- **ACTION ITEM**
From the material below, return exactly the lines starting at the one that holds "This means that" and ending at the one that holds "## **Problems Included**". Pictures stay out of the answer.

- **LISTED RECORDS**
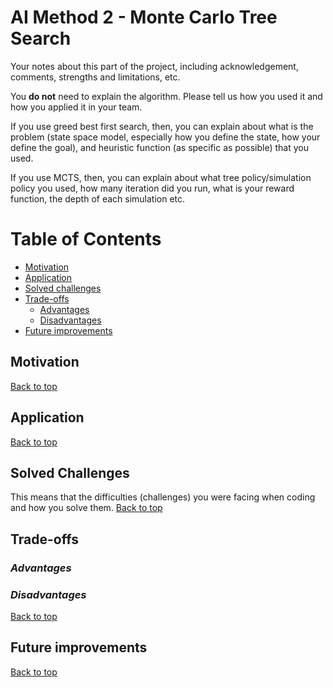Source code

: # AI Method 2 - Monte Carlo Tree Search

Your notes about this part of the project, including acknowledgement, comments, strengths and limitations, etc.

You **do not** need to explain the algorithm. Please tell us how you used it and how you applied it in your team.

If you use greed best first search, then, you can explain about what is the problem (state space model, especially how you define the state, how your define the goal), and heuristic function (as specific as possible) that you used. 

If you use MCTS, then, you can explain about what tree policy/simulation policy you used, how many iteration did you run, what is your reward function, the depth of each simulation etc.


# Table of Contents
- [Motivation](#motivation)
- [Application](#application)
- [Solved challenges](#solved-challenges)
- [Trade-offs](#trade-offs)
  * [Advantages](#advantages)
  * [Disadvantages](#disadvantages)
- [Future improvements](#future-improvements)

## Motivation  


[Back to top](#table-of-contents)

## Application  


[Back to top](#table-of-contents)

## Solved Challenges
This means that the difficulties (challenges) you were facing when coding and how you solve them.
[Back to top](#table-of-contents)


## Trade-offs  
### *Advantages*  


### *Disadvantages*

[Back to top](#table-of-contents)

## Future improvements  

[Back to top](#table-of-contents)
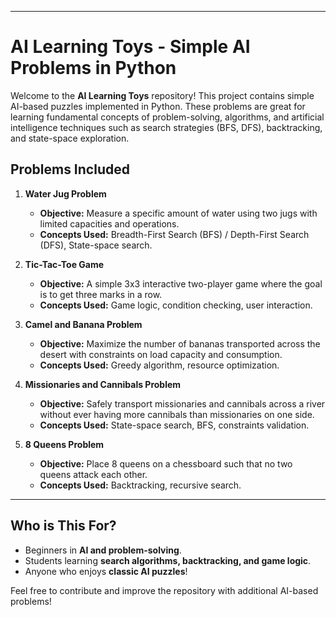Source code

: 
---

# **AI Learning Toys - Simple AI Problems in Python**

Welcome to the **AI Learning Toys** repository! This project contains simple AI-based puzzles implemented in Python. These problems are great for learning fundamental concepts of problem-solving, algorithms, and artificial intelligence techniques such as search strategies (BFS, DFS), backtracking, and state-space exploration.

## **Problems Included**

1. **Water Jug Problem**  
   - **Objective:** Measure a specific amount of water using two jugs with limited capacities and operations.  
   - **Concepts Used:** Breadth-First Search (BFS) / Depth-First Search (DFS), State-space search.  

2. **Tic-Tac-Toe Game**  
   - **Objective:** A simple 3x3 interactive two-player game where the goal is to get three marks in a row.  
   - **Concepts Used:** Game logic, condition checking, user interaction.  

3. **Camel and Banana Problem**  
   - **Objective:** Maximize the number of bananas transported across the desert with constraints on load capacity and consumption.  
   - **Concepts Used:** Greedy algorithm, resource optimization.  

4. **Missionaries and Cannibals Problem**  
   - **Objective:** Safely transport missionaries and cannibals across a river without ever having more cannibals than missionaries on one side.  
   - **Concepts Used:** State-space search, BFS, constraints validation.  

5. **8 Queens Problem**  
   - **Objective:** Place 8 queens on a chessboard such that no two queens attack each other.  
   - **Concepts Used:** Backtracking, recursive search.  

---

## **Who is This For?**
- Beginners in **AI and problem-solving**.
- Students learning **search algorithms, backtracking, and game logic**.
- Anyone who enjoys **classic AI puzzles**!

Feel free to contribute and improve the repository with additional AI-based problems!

- **THE COMPLETED TASK**
This means that the difficulties (challenges) you were facing when coding and how you solve them.
[Back to top](#table-of-contents)


## Trade-offs  
### *Advantages*  


### *Disadvantages*

[Back to top](#table-of-contents)

## Future improvements  

[Back to top](#table-of-contents)
Source code

: 
---

# **AI Learning Toys - Simple AI Problems in Python**

Welcome to the **AI Learning Toys** repository! This project contains simple AI-based puzzles implemented in Python. These problems are great for learning fundamental concepts of problem-solving, algorithms, and artificial intelligence techniques such as search strategies (BFS, DFS), backtracking, and state-space exploration.

## **Problems Included**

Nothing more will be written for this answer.